#### GOAL OF THE EXERCISE
Copy out exactly the line that contains "- **Production-ready**: Comprehensive" and all lines following it to the end of the data.

*** Opening RECORDED DATA ***

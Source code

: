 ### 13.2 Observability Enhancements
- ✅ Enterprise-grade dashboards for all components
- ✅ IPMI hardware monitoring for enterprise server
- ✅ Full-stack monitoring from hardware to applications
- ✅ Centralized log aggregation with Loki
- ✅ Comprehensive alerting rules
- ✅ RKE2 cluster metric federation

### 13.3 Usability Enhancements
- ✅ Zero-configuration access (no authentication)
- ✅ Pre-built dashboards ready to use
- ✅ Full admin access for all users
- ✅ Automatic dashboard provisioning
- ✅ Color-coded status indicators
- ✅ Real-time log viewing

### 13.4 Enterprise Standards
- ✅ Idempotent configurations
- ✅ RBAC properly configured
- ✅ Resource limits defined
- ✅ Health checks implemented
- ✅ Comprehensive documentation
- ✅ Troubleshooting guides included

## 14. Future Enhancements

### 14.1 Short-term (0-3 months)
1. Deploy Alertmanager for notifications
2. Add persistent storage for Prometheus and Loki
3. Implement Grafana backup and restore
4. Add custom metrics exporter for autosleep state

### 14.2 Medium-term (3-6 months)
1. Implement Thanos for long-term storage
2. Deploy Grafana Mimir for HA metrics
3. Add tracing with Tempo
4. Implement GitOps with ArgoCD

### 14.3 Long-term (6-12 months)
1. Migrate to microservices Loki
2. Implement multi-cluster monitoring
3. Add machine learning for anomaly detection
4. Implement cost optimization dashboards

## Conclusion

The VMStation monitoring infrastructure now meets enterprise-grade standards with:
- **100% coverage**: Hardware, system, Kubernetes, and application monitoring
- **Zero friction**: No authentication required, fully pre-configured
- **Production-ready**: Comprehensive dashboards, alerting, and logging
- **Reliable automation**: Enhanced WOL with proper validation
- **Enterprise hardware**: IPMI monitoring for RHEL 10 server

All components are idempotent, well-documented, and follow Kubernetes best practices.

*** Closing RECORDED DATA ***

#### RESPONSE AREA
- **Production-ready**: Comprehensive dashboards, alerting, and logging
- **Reliable automation**: Enhanced WOL with proper validation
- **Enterprise hardware**: IPMI monitoring for RHEL 10 server

All components are idempotent, well-documented, and follow Kubernetes best practices.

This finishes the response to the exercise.